Data for review START

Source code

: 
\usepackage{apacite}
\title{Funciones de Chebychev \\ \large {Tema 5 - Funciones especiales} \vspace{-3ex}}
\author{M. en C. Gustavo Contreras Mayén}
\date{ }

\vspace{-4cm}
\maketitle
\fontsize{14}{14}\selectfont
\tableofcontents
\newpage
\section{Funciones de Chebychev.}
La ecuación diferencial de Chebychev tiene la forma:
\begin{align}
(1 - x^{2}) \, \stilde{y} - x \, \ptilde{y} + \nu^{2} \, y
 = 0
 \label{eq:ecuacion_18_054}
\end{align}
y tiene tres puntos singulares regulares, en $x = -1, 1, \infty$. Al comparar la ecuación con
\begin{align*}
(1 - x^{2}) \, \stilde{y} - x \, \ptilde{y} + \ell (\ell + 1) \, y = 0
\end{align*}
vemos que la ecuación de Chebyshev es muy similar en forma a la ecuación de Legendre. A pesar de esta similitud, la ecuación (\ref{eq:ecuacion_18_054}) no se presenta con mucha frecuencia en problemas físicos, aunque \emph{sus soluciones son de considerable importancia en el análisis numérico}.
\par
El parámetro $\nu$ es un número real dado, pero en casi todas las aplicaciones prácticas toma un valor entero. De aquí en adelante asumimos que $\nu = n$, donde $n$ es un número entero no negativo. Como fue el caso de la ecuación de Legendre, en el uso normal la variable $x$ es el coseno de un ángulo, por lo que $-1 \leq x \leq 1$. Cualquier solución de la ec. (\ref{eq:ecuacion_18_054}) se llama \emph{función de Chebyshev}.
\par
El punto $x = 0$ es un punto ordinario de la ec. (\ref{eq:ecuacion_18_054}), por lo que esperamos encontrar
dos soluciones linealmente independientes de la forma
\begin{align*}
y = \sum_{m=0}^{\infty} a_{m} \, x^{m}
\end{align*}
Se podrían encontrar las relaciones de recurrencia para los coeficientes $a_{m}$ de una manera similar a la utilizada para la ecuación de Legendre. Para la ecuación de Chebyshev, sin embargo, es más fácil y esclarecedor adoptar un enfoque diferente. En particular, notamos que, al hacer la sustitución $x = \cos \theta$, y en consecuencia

Data for review END

# Your goal
With nothing left out, output the whole listing exactly.

# Solution to the problem
Source code

: 
\usepackage{apacite}
\title{Funciones de Chebychev \\ \large {Tema 5 - Funciones especiales} \vspace{-3ex}}
\author{M. en C. Gustavo Contreras Mayén}
\date{ }

\vspace{-4cm}
\maketitle
\fontsize{14}{14}\selectfont
\tableofcontents
\newpage
\section{Funciones de Chebychev.}
La ecuación diferencial de Chebychev tiene la forma:
\begin{align}
(1 - x^{2}) \, \stilde{y} - x \, \ptilde{y} + \nu^{2} \, y
 = 0
 \label{eq:ecuacion_18_054}
\end{align}
y tiene tres puntos singulares regulares, en $x = -1, 1, \infty$. Al comparar la ecuación con
\begin{align*}
(1 - x^{2}) \, \stilde{y} - x \, \ptilde{y} + \ell (\ell + 1) \, y = 0
\end{align*}
vemos que la ecuación de Chebyshev es muy similar en forma a la ecuación de Legendre. A pesar de esta similitud, la ecuación (\ref{eq:ecuacion_18_054}) no se presenta con mucha frecuencia en problemas físicos, aunque \emph{sus soluciones son de considerable importancia en el análisis numérico}.
\par
El parámetro $\nu$ es un número real dado, pero en casi todas las aplicaciones prácticas toma un valor entero. De aquí en adelante asumimos que $\nu = n$, donde $n$ es un número entero no negativo. Como fue el caso de la ecuación de Legendre, en el uso normal la variable $x$ es el coseno de un ángulo, por lo que $-1 \leq x \leq 1$. Cualquier solución de la ec. (\ref{eq:ecuacion_18_054}) se llama \emph{función de Chebyshev}.
\par
El punto $x = 0$ es un punto ordinario de la ec. (\ref{eq:ecuacion_18_054}), por lo que esperamos encontrar
dos soluciones linealmente independientes de la forma
\begin{align*}
y = \sum_{m=0}^{\infty} a_{m} \, x^{m}
\end{align*}
Se podrían encontrar las relaciones de recurrencia para los coeficientes $a_{m}$ de una manera similar a la utilizada para la ecuación de Legendre. Para la ecuación de Chebyshev, sin embargo, es más fácil y esclarecedor adoptar un enfoque diferente. En particular, notamos que, al hacer la sustitución $x = \cos \theta$, y en consecuencia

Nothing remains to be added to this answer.